Search the records below for the word "template". Copy each line where it occurs.

## Stored data entries
Content starts

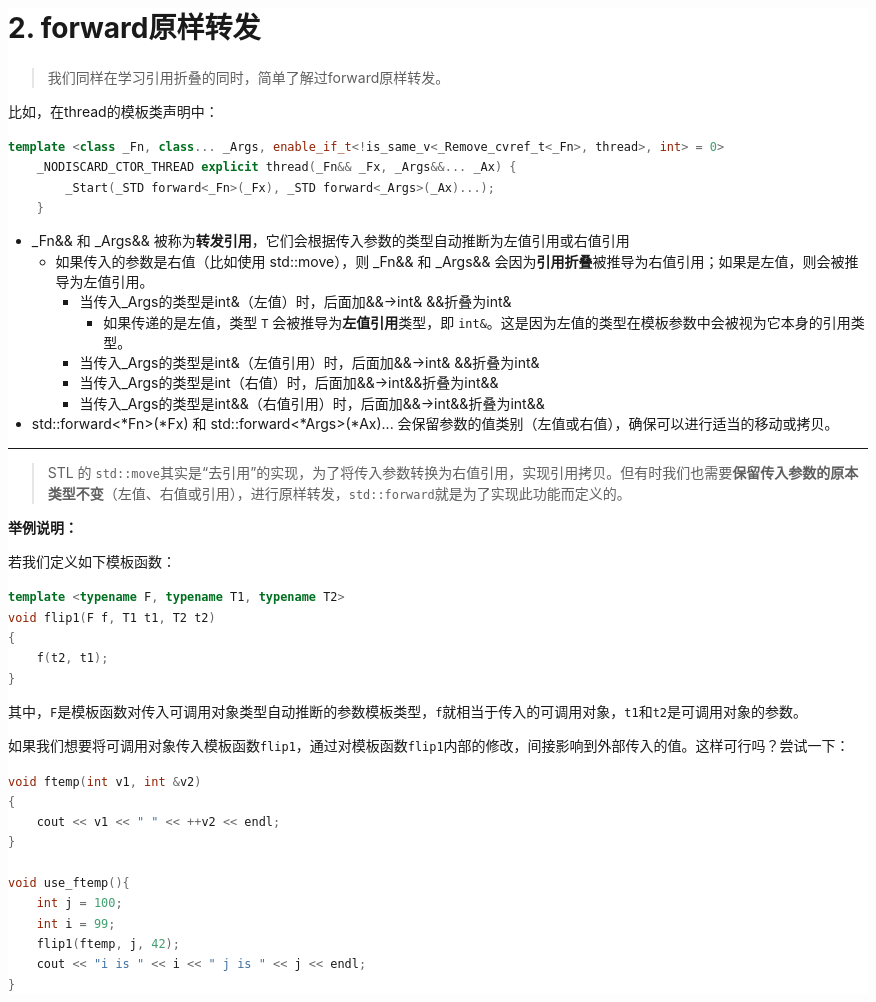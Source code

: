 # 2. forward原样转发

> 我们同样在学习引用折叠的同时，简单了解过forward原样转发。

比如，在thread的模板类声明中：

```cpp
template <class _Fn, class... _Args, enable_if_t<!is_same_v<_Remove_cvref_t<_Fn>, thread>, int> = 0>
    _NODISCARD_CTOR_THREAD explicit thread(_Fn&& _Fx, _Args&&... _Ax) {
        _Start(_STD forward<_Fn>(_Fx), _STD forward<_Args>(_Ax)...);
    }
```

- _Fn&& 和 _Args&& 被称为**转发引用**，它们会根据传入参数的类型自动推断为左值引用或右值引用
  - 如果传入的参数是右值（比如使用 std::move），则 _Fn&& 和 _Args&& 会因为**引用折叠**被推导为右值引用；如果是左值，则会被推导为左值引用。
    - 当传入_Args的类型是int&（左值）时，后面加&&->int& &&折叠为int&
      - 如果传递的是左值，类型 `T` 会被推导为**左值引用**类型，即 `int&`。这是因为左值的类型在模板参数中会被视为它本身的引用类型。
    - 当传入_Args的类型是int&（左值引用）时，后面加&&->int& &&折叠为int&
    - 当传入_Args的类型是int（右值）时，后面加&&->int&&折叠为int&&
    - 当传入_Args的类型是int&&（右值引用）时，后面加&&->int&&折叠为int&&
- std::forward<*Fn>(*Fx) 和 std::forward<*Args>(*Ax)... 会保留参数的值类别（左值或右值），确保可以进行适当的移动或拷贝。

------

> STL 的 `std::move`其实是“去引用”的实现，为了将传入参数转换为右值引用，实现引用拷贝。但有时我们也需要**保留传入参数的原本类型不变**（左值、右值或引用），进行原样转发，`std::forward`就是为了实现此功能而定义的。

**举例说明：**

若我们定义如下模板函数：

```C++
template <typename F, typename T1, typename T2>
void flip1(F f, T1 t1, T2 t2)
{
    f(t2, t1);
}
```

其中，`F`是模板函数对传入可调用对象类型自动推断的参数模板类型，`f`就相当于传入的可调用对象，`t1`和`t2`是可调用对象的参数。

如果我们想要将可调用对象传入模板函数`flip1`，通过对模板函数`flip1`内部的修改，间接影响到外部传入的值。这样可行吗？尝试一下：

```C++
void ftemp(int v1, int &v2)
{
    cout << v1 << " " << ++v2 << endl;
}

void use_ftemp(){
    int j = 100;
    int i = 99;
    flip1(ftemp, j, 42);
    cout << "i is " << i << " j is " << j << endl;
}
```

Content ends

## Response to the task
template <class _Fn, class... _Args, enable_if_t<!is_same_v<_Remove_cvref_t<_Fn>, thread>, int> = 0>
template <typename F, typename T1, typename T2>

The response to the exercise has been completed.